> Instructions for the task
The answer consists only of the lines from the beginning of the listing below to the line holding "MSE by Learning", inclusive, with every picture removed.

> Provided records
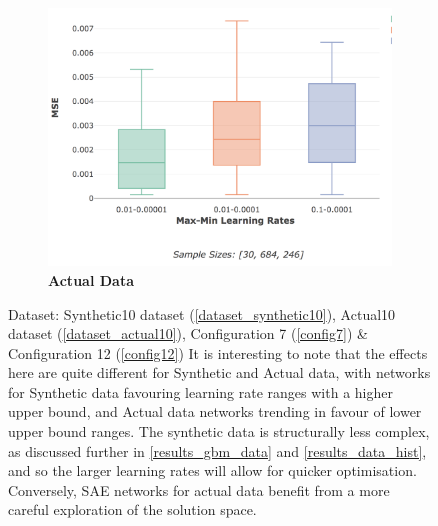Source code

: \documentclass[a4paper,11pt,oneside]{article}
\theoremstyle{plain}
\theoremstyle{definition}
\begin{document}
\begin{figure}[H]
\begin{subfigure}{.5\textwidth}
			\includegraphics[scale=0.3]{images/results/network/lr/actual_mse_minmax_lr.png}
			\caption{\textbf{Actual Data} 
				\newline }
			\label{figure-actual_mse_minmax_lr}
		\end{subfigure}
		\caption[SAE MSE by Learning Rates]{Dataset: Synthetic10 dataset (\ref{dataset_synthetic10}), Actual10 dataset (\ref{dataset_actual10}), Configuration 7 (\ref{config7}) \& Configuration 12 (\ref{config12})
			\newline It is interesting to  note that the effects here are quite different for Synthetic and Actual data, with networks for Synthetic data favouring learning rate ranges with a higher upper bound, and Actual data networks trending in favour of lower upper bound ranges. The synthetic data is structurally less complex, as discussed further in \ref{results_gbm_data} and \ref{results_data_hist}, and so the larger learning rates will allow for quicker optimisation. Conversely, SAE networks for actual data benefit from a more careful exploration of the solution space.}
		\label{figure-mse_lr}
	\end{figure}
	
\end{document}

> The completed task
Source code

: \documentclass[a4paper,11pt,oneside]{article}
\theoremstyle{plain}
\theoremstyle{definition}
\begin{document}
\begin{figure}[H]
\begin{subfigure}{.5\textwidth}
			\includegraphics[scale=0.3]{images/results/network/lr/actual_mse_minmax_lr.png}
			\caption{\textbf{Actual Data} 
				\newline }
			\label{figure-actual_mse_minmax_lr}
		\end{subfigure}
		\caption[SAE MSE by Learning Rates]{Dataset: Synthetic10 dataset (\ref{dataset_synthetic10}), Actual10 dataset (\ref{dataset_actual10}), Configuration 7 (\ref{config7}) \& Configuration 12 (\ref{config12})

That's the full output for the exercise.